**Work required**: Lines before the one containing "Coming back to" are to be skipped; reproduce that line and the rest of the records below exactly.

**Listed records**:
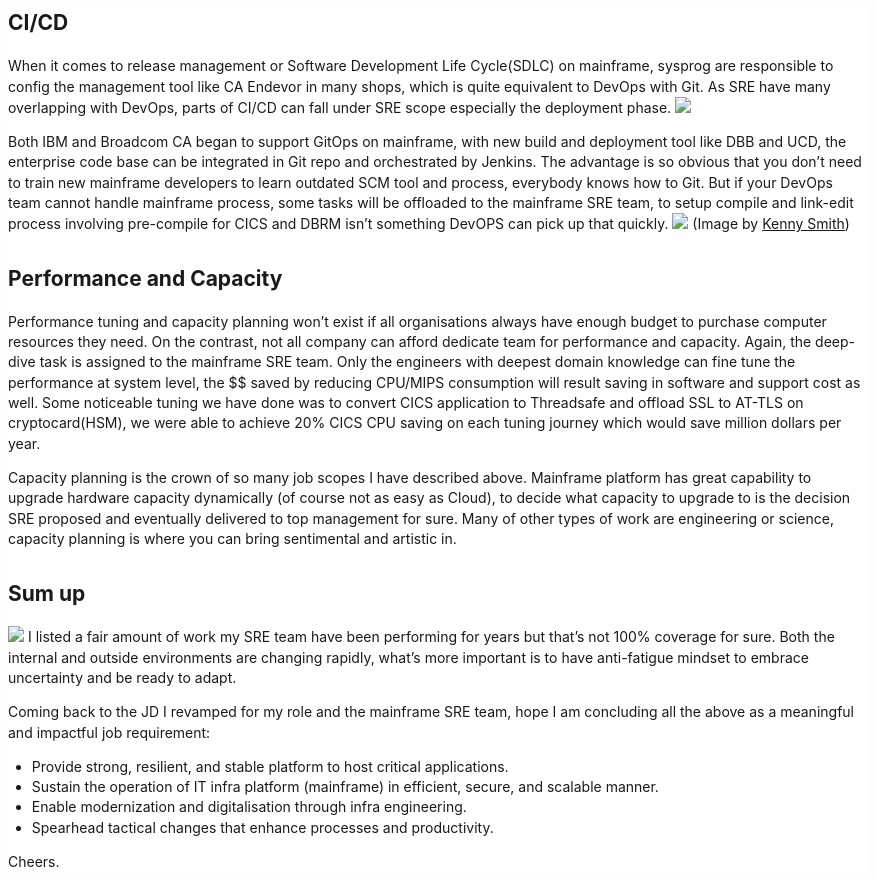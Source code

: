 ## CI/CD
When it comes to release management or Software Development Life Cycle(SDLC) on mainframe, sysprog are responsible to config the management tool like CA Endevor in many shops, which is quite equivalent to DevOps with Git. As SRE have many overlapping with DevOps, parts of CI/CD can fall under SRE scope especially the deployment phase. 
![](DevOpsSRE.png)

Both IBM and Broadcom CA began to support GitOps on mainframe, with new build and deployment tool like DBB and UCD, the enterprise code base can be integrated in Git repo and orchestrated by Jenkins. The advantage is so obvious that you don’t need to train new mainframe developers to learn outdated SCM tool and process, everybody knows how to Git. But if your DevOps team cannot handle mainframe process, some tasks will be offloaded to the mainframe SRE team, to setup compile and link-edit process involving pre-compile for CICS and DBRM isn’t something DevOPS can pick up that quickly. 
![]({{site.baseurl}}/assets/images/2022/MainframeSRE/github-toolchain.png)
(Image by [Kenny Smith](https://www.strongback.us/2019/09/understanding-how-github-fits-in-a-mainframe-devops-toolchain#.YoTv8pPP30o))

## Performance and Capacity
Performance tuning and capacity planning won’t exist if all organisations always have enough budget to purchase computer resources they need. On the contrast, not all company can afford dedicate team for performance and capacity. Again, the deep-dive task is assigned to the mainframe SRE team. Only the engineers with deepest domain knowledge can fine tune the performance at system level, the $$ saved by reducing CPU/MIPS consumption will result saving in software and support cost as well. Some noticeable tuning we have done was to convert CICS application to Threadsafe and offload SSL to AT-TLS on cryptocard(HSM), we were able to achieve 20% CICS CPU saving on each tuning journey which would save million dollars per year.

Capacity planning is the crown of so many job scopes I have described above. Mainframe platform has great capability to upgrade hardware capacity dynamically (of course not as easy as Cloud), to decide what capacity to upgrade to is the decision SRE proposed and eventually delivered to top management for sure. Many of other types of work are engineering or science, capacity planning is where you can bring sentimental and artistic in.

## Sum up
![]({{site.baseurl}}/assets/images/2022/MainframeSRE/Mainframe%20SRE.png)
I listed a fair amount of work my SRE team have been performing for years but that’s not 100% coverage for sure. Both the internal and outside environments are changing rapidly, what’s more important is to have anti-fatigue mindset to embrace uncertainty and be ready to adapt. 

Coming back to the JD I revamped for my role and the mainframe SRE team,  hope I am concluding all the above as a meaningful and impactful job requirement:
- Provide strong, resilient, and stable platform to host critical applications.
- Sustain the operation of IT infra platform (mainframe) in efficient, secure, and scalable manner. 
- Enable modernization and digitalisation through infra engineering.
- Spearhead tactical changes that enhance processes and productivity. 

Cheers.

**Answer to this exercise**:
Coming back to the JD I revamped for my role and the mainframe SRE team,  hope I am concluding all the above as a meaningful and impactful job requirement:
- Provide strong, resilient, and stable platform to host critical applications.
- Sustain the operation of IT infra platform (mainframe) in efficient, secure, and scalable manner. 
- Enable modernization and digitalisation through infra engineering.
- Spearhead tactical changes that enhance processes and productivity. 

Cheers.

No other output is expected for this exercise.